How Sportswriting Lost Its Game


Down with celebrity profiles, the steroids saga, and blow-by-blow business news. Let’s bring back good storytelling.

by Michael Rowe

Does sports journalism suck? In terms of urgency, the question is less national defense and more spilled milk, but I do feel like weeping whenever I peruse, fending off the bilge and looking for a piece that tackles an actual ethical or social issue. Or just tells a good story. Sportswriters don’t deny me this material outright. It’s simply the case that I have to wade through creeping sludge—predictable opinion, endless stats, finance-obsessed business news, empty profiles, and repetitive analysis—to read the kind of investigative and narrative reportage that appears sometimes in, say, Play, the New York Times’ prestige sports magazine. Nevermind that Play is a quarterly—an island in a sea of dead, beaten horses.

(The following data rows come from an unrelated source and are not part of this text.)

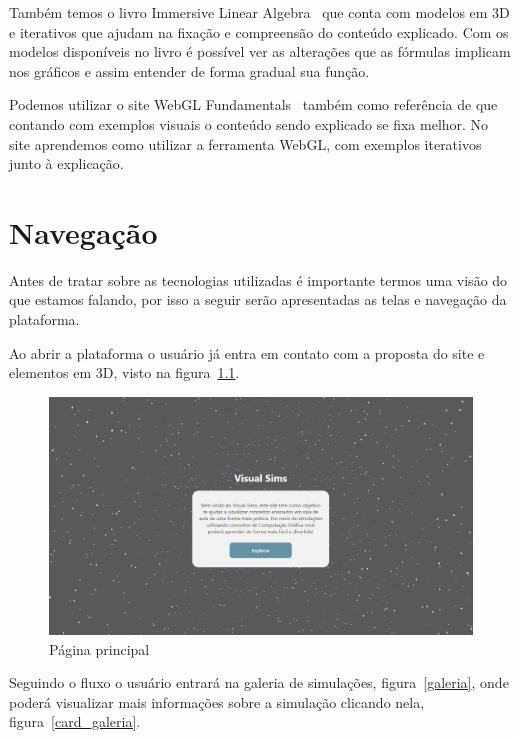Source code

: \documentclass[tcc,capa]{texufpel}
\begin{document}
Também temos o livro Immersive Linear Algebra~\cite{strom2017immersive} que conta com modelos em 3D e iterativos que ajudam na fixação e compreensão do conteúdo explicado. Com os modelos disponíveis no livro é possível ver as alterações que as fórmulas implicam nos gráficos e assim entender de forma gradual sua função.

Podemos utilizar o site WebGL Fundamentals~\cite{webgl_2017} também como referência de que contando com exemplos visuais o conteúdo sendo explicado se fixa melhor. No site aprendemos como utilizar a ferramenta WebGL, com exemplos iterativos junto à explicação.

\chapter{Navegação}
\label{cap: navegacao}

Antes de tratar sobre as tecnologias utilizadas é importante termos uma visão do que estamos falando, por isso a seguir serão apresentadas as telas e navegação da plataforma.

Ao abrir a plataforma o usuário já entra em contato com a proposta do site e elementos em 3D, visto na figura~\ref{home}. 

\begin{figure}[htbp]
  \centering \includegraphics[scale=.2]{Navegacao/pagina_home.jpeg}
  \caption{Página principal}
  \label{home}
\end{figure}

Seguindo o fluxo o usuário entrará na galeria de simulações, figura~\ref{galeria}, onde poderá visualizar mais informações sobre a simulação clicando nela, figura~\ref{card_galeria}.
\end{document}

Play coverMy complaint isn’t novel, of course. Gripes about sportswriting have sprung up from various quarters of the press. For a recent example, read the novelist Richard Ford’s crotchety screed from the Fall 2007 issue of Play. Still, few have offered a clear diagnosis. Is something wrong with the way journalists cover sports? Or, are the whiner-critics just impossible-to-please cranks? We can shrug dismissively and say it’s a little of both, but that would ignore the true culprit plaguing sportswriting: the cruddy specter of “insider knowledge.”

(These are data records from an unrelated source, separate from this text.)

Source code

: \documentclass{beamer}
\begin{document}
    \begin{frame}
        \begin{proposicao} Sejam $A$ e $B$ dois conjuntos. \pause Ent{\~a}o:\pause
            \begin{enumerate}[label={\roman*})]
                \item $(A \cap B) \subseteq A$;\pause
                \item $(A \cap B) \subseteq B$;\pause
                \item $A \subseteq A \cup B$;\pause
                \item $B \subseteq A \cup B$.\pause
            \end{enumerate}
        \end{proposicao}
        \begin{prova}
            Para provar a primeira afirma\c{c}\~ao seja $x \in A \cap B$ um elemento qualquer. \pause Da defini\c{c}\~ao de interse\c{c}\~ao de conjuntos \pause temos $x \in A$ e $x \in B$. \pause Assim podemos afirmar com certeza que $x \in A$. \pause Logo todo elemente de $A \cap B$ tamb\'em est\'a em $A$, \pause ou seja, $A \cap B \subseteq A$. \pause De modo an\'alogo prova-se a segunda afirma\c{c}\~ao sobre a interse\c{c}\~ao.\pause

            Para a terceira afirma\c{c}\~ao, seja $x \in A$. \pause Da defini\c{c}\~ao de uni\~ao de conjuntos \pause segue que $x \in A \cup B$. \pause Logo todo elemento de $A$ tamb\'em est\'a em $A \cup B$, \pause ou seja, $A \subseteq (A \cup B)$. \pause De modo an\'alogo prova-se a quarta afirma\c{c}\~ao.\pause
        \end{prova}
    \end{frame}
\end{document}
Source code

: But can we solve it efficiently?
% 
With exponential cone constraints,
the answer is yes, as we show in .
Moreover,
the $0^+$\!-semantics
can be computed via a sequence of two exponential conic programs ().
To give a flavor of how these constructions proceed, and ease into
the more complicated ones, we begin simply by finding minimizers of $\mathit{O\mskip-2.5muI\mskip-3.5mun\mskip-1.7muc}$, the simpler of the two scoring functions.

Start with the fantasy football syndrome. This internet-facilitated imaginary game, in which you “draft” players whose statistical achievements become points for your team, has become so popular that TV sports analysts and sportswriters routinely advise viewers and readers on which players they should or should not stock on their fake roster. In one particularly entertaining instance, an NFL Network analyst queried ex-coach Jim Mora—who piloted the Saints and Colts before retirement—about his fantasy football squad. Mora dismissed the whole caboodle with mumbles and an eye roll.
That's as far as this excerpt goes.